• **What you will do**
Which lines of the entries below hold the word "assets"? Report each of them.

┄┄┄┄┄┄┄┄┄┄┄┄┄┄┄┄┄┄┄┄

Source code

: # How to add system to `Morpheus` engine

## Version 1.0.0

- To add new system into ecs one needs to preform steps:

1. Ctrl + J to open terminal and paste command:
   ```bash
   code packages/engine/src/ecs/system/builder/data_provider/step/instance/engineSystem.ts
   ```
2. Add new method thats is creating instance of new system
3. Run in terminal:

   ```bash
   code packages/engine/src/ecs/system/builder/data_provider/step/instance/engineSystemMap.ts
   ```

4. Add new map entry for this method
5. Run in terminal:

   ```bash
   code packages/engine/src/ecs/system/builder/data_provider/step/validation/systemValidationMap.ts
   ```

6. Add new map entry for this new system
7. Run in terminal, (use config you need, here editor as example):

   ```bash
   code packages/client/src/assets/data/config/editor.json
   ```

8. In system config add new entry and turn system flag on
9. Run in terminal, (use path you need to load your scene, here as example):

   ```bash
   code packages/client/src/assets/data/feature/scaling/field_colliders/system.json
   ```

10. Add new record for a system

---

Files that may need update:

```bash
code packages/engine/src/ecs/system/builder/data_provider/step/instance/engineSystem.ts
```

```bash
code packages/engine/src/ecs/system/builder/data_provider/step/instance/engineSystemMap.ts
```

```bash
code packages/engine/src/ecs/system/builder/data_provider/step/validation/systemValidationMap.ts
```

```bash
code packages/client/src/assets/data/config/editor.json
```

┄┄┄┄┄┄┄┄┄┄┄┄┄┄┄┄┄┄┄┄

• **Output for this task**
   code packages/client/src/assets/data/config/editor.json
   code packages/client/src/assets/data/feature/scaling/field_colliders/system.json
code packages/client/src/assets/data/config/editor.json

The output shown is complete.